Lady Demon is a fictional character that appears in comic books published by Chaos! Comics. Her first appearance was in Lady Death: Between Heaven and Hell #3. Lady Demon is Lady Death's much darker and evolved form.

Fictional character biography
When Lady Death, tired of endlessly fighting, embraced the darkness within, a demonic persona evolved and Lady Demon was born. This demonic incarnation cast Purgatori out to Earth and became Lucifer's consort. This did not last however, as Marion's spirit contacted Lady Demon and Lady Death came back to her senses. Absorbing her mother's angelic powers, Lady Demon returned to battle Lucifer, ultimately casting him through the gates of Heaven.

Lucifer is later revealed to possess the power of creation and Lady Demon, one of his creations, still exists, albeit with a soul. She seeks out Lady Death and unsuccessfully tries to reincorporate her soul. Featured in her own mini-series, Lady Demon escapes to Earth after she merges with a recently deceased mortal woman, co-ops agent Cheryl Montessori and pursues a murderous rampage.

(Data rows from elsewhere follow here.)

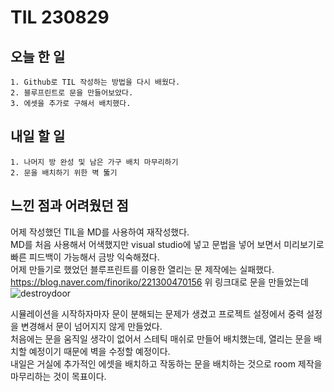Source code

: TIL 230829
======

오늘 한 일
------

	1. Github로 TIL 작성하는 방법을 다시 배웠다.
	2. 블루프린트로 문을 만들어보았다.
	3. 에셋을 추가로 구해서 배치했다.


내일 할 일
------

	1. 나머지 방 완성 및 남은 가구 배치 마무리하기 
	2. 문을 배치하기 위한 벽 뚫기

느낀 점과 어려웠던 점
------
어제 작성했던 TIL을 MD를 사용하여 재작성했다.\
MD를 처음 사용해서 어색했지만 visual studio에 넣고 문법을 넣어 보면서
미리보기로 빠른 피드백이 가능해서 금방 익숙해졌다.\
어제 만들기로 했었던 블루프린트를 이용한 열리는 문 제작에는 실패했다.\
https://blog.naver.com/finoriko/221300470156 위 링크대로 문을 만들었는데\
![destroydoor](https://github.com/kotori9015/TIL/assets/143386436/998a85cd-96fb-4e41-a44a-2409fd356706)
	
시뮬레이션을 시작하자마자 문이 분해되는 문제가 생겼고 프로젝트 설정에서 중력 설정을 변경해서 문이 넘어지지 않게 만들었다.\
처음에는 문을 움직일 생각이 없어서 스테틱 매쉬로 만들어 배치했는데, 열리는 문을 배치할 예정이기 때문에 벽을 수정할 예정이다.\
내일은 거실에 추가적인 에셋을 배치하고 작동하는 문을 배치하는 것으로 room 제작을 마무리하는 것이 목표이다.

An interim story of her time in Hell as Lucifer's consort and slave is featured in Chaos Quarterly #2

In 2010 Dynamite had brought all but Lady Death from the Chaos Comic library. This caused Lady Demon to be her own character. In 2014 Lady Demon had her first Dynamite comic series. In this series, Lady Demon is on the run from Lucifer's Hitmen. In another appearance in Red Sonja: Age of Chaos, she and Mistress Hel fight each other.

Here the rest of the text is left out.